-- Opening Marker --

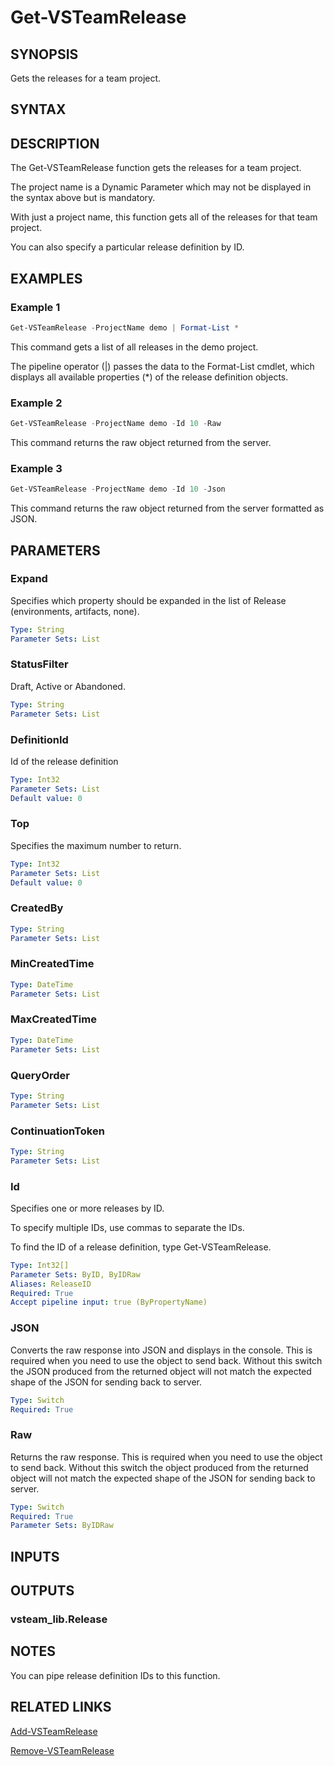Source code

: <!-- #include "./common/header.md" -->

# Get-VSTeamRelease

## SYNOPSIS

Gets the releases for a team project.

## SYNTAX

## DESCRIPTION

The Get-VSTeamRelease function gets the releases for a team project.

The project name is a Dynamic Parameter which may not be displayed in the syntax above but is mandatory.

With just a project name, this function gets all of the releases for that team project.

You can also specify a particular release definition by ID.

## EXAMPLES

### Example 1

```powershell
Get-VSTeamRelease -ProjectName demo | Format-List *
```

This command gets a list of all releases in the demo project.

The pipeline operator (|) passes the data to the Format-List cmdlet, which displays all available properties (*) of the release definition objects.

### Example 2

```powershell
Get-VSTeamRelease -ProjectName demo -Id 10 -Raw
```

This command returns the raw object returned from the server.

### Example 3

```powershell
Get-VSTeamRelease -ProjectName demo -Id 10 -Json
```

This command returns the raw object returned from the server formatted as JSON.

## PARAMETERS

### Expand

Specifies which property should be expanded in the list of Release (environments, artifacts, none).

```yaml
Type: String
Parameter Sets: List
```

### StatusFilter

Draft, Active or Abandoned.

```yaml
Type: String
Parameter Sets: List
```

### DefinitionId

Id of the release definition

```yaml
Type: Int32
Parameter Sets: List
Default value: 0
```

### Top

Specifies the maximum number to return.

```yaml
Type: Int32
Parameter Sets: List
Default value: 0
```

### CreatedBy

```yaml
Type: String
Parameter Sets: List
```

### MinCreatedTime

```yaml
Type: DateTime
Parameter Sets: List
```

### MaxCreatedTime

```yaml
Type: DateTime
Parameter Sets: List
```

### QueryOrder

```yaml
Type: String
Parameter Sets: List
```

### ContinuationToken

```yaml
Type: String
Parameter Sets: List
```

### Id

Specifies one or more releases by ID.

To specify multiple IDs, use commas to separate the IDs.

To find the ID of a release definition, type Get-VSTeamRelease.

```yaml
Type: Int32[]
Parameter Sets: ByID, ByIDRaw
Aliases: ReleaseID
Required: True
Accept pipeline input: true (ByPropertyName)
```

### JSON

Converts the raw response into JSON and displays in the console. This is required when you need to use the object to send back.  Without this switch the JSON produced from the returned object will not match the expected shape of the JSON for sending back to server.

```yaml
Type: Switch
Required: True
```

### Raw

Returns the raw response. This is required when you need to use the object to send back.  Without this switch the object produced from the returned object will not match the expected shape of the JSON for sending back to server.

```yaml
Type: Switch
Required: True
Parameter Sets: ByIDRaw
```

<!-- #include "./params/projectName.md" -->

## INPUTS

## OUTPUTS

### vsteam_lib.Release

## NOTES

You can pipe release definition IDs to this function.

<!-- #include "./common/prerequisites.md" -->

## RELATED LINKS

<!-- #include "./common/related.md" -->

[Add-VSTeamRelease](Add-VSTeamRelease.md)

[Remove-VSTeamRelease](Remove-VSTeamRelease.md)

-- Closing Marker --

## Exercise prompt
When the word "pipeline" appears in a line of the listing, copy that line.

## Output below
The pipeline operator (|) passes the data to the Format-List cmdlet, which displays all available properties (*) of the release definition objects.
Accept pipeline input: true (ByPropertyName)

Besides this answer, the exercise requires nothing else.